*** Records for the task ***

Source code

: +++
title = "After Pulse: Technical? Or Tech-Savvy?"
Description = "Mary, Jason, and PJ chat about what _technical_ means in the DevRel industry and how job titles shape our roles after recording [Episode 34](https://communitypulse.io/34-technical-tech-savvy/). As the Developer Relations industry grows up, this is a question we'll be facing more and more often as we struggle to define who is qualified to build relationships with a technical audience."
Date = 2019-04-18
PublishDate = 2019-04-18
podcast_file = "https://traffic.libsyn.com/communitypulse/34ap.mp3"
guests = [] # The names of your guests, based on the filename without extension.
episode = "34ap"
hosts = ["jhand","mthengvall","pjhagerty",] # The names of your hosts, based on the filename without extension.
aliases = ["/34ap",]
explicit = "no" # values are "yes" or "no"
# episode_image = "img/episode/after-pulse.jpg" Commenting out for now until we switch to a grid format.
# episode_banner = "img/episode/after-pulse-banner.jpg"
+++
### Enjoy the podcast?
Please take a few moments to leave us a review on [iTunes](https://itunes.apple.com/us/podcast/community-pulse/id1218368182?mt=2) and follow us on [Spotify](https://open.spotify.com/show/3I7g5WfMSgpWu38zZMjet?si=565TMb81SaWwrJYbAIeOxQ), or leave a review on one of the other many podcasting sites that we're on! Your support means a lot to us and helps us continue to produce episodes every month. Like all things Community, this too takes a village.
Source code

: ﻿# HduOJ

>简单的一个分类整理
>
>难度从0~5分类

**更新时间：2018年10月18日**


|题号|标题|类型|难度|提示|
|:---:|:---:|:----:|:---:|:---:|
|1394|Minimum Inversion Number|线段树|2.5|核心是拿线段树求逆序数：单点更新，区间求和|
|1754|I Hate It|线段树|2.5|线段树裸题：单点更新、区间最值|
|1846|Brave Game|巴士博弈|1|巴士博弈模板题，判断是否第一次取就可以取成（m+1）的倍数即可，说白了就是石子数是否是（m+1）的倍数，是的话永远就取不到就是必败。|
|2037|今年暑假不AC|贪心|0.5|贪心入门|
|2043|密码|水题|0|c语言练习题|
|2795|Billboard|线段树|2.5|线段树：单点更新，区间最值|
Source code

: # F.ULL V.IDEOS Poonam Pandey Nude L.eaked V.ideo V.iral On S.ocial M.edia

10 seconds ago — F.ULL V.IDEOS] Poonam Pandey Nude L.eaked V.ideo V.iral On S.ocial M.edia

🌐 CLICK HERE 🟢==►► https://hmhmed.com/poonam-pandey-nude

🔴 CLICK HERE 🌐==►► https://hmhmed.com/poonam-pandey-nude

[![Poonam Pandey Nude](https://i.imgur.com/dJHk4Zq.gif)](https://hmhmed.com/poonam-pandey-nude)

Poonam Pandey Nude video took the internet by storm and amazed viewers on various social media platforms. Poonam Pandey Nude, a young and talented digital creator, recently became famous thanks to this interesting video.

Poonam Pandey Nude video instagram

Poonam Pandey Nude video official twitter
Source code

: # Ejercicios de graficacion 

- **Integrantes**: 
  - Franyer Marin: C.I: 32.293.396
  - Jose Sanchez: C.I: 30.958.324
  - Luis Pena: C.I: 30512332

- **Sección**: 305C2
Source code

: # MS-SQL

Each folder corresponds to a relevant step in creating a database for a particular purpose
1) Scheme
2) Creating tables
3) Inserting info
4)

*** End of Records for the task ***

Task goal: Return the number of lines containing the word "单点更新" in these records, with no additional output.

Answer: 3